**The task:** What you need to produce from the material below is an exact transcription of the lines from the one with "image to v4.0.1" through the one with "1. [月入1万的10个冷门", both included, and no other line.

**Extracted data:**
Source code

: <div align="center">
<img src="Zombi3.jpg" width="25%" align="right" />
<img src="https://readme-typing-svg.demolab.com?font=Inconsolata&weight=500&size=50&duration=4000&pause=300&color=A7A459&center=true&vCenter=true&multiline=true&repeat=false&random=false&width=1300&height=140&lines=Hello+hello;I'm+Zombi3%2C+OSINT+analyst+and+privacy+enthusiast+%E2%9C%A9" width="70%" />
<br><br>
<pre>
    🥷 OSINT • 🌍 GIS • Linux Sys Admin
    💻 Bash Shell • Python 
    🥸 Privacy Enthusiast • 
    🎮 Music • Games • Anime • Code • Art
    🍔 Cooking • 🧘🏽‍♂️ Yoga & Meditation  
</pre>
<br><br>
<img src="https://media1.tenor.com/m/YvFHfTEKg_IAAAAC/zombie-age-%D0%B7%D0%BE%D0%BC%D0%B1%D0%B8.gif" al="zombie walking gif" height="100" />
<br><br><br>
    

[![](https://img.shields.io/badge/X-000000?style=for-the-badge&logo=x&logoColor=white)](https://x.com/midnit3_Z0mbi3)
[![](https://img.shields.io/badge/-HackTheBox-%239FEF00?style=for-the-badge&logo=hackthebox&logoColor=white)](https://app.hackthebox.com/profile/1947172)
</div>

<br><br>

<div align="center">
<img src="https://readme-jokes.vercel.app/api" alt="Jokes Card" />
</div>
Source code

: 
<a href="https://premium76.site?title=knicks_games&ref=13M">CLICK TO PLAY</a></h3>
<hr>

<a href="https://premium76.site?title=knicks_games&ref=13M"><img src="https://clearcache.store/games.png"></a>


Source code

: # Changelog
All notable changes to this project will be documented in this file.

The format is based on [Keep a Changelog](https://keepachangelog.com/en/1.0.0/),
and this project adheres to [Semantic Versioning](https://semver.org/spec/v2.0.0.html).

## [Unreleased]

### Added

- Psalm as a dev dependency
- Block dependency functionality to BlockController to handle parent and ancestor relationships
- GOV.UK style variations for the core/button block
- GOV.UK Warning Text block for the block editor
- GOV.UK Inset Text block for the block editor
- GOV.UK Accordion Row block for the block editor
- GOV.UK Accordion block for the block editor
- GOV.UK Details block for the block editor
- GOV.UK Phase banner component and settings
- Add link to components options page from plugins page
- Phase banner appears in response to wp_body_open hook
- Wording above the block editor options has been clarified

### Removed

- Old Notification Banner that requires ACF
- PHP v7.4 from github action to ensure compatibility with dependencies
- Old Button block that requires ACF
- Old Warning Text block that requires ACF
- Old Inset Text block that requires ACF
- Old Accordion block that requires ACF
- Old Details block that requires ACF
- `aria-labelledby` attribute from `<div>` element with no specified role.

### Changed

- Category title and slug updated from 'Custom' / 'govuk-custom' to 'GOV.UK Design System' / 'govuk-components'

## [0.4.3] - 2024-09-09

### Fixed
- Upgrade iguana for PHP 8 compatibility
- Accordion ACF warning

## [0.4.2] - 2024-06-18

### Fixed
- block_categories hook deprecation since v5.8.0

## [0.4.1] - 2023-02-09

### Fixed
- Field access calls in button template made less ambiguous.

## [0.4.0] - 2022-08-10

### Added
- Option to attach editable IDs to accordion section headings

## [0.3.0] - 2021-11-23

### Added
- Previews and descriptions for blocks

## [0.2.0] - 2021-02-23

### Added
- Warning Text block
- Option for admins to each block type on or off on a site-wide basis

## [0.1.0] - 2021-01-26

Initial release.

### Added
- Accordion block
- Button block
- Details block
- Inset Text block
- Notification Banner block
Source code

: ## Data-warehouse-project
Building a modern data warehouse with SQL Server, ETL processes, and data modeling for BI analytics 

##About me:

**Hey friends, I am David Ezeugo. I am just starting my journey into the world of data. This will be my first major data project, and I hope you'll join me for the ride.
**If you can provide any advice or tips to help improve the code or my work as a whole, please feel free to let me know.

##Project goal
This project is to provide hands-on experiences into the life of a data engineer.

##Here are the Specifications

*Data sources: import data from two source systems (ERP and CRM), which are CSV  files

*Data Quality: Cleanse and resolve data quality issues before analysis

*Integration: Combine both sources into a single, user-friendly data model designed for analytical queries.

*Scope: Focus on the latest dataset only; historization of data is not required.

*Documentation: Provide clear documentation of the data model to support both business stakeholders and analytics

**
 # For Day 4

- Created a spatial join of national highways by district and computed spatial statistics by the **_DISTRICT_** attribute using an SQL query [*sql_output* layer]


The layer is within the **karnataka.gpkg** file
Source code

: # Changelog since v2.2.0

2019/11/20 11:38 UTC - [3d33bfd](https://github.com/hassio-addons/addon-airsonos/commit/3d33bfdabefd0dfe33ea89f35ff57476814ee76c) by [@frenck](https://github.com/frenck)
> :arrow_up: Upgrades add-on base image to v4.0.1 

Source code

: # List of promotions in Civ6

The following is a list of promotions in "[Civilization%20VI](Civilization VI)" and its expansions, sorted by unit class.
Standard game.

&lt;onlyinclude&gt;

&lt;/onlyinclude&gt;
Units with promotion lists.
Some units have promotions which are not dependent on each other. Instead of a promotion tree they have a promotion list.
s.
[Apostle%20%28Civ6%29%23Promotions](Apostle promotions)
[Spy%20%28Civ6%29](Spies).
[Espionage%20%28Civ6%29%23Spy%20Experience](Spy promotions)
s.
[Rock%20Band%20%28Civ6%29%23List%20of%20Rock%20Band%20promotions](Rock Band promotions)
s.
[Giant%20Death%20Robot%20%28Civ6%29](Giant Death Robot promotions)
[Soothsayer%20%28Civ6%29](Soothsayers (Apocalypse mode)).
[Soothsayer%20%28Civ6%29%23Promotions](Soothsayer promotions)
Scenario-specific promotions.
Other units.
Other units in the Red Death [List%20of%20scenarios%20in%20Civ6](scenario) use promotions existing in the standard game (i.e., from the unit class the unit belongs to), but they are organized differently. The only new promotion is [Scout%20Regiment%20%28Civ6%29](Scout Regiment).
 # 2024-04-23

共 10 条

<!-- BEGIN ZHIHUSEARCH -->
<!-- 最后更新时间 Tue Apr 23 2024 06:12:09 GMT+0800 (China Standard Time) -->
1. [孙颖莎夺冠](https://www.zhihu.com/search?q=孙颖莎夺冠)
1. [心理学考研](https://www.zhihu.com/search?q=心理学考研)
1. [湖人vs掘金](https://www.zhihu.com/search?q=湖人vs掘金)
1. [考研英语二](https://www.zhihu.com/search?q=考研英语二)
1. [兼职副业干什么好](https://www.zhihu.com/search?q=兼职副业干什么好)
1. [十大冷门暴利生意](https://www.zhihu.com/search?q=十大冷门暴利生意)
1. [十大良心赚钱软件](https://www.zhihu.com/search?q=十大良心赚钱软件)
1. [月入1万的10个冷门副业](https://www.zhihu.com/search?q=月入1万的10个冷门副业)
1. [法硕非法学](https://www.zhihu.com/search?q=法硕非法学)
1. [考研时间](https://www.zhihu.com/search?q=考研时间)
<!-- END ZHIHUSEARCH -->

**Response box:**
> :arrow_up: Upgrades add-on base image to v4.0.1 

Source code

: # List of promotions in Civ6

The following is a list of promotions in "[Civilization%20VI](Civilization VI)" and its expansions, sorted by unit class.
Standard game.

&lt;onlyinclude&gt;

&lt;/onlyinclude&gt;
Units with promotion lists.
Some units have promotions which are not dependent on each other. Instead of a promotion tree they have a promotion list.
s.
[Apostle%20%28Civ6%29%23Promotions](Apostle promotions)
[Spy%20%28Civ6%29](Spies).
[Espionage%20%28Civ6%29%23Spy%20Experience](Spy promotions)
s.
[Rock%20Band%20%28Civ6%29%23List%20of%20Rock%20Band%20promotions](Rock Band promotions)
s.
[Giant%20Death%20Robot%20%28Civ6%29](Giant Death Robot promotions)
[Soothsayer%20%28Civ6%29](Soothsayers (Apocalypse mode)).
[Soothsayer%20%28Civ6%29%23Promotions](Soothsayer promotions)
Scenario-specific promotions.
Other units.
Other units in the Red Death [List%20of%20scenarios%20in%20Civ6](scenario) use promotions existing in the standard game (i.e., from the unit class the unit belongs to), but they are organized differently. The only new promotion is [Scout%20Regiment%20%28Civ6%29](Scout Regiment).
 # 2024-04-23

共 10 条

<!-- BEGIN ZHIHUSEARCH -->
<!-- 最后更新时间 Tue Apr 23 2024 06:12:09 GMT+0800 (China Standard Time) -->
1. [孙颖莎夺冠](https://www.zhihu.com/search?q=孙颖莎夺冠)
1. [心理学考研](https://www.zhihu.com/search?q=心理学考研)
1. [湖人vs掘金](https://www.zhihu.com/search?q=湖人vs掘金)
1. [考研英语二](https://www.zhihu.com/search?q=考研英语二)
1. [兼职副业干什么好](https://www.zhihu.com/search?q=兼职副业干什么好)
1. [十大冷门暴利生意](https://www.zhihu.com/search?q=十大冷门暴利生意)
1. [十大良心赚钱软件](https://www.zhihu.com/search?q=十大良心赚钱软件)
1. [月入1万的10个冷门副业](https://www.zhihu.com/search?q=月入1万的10个冷门副业)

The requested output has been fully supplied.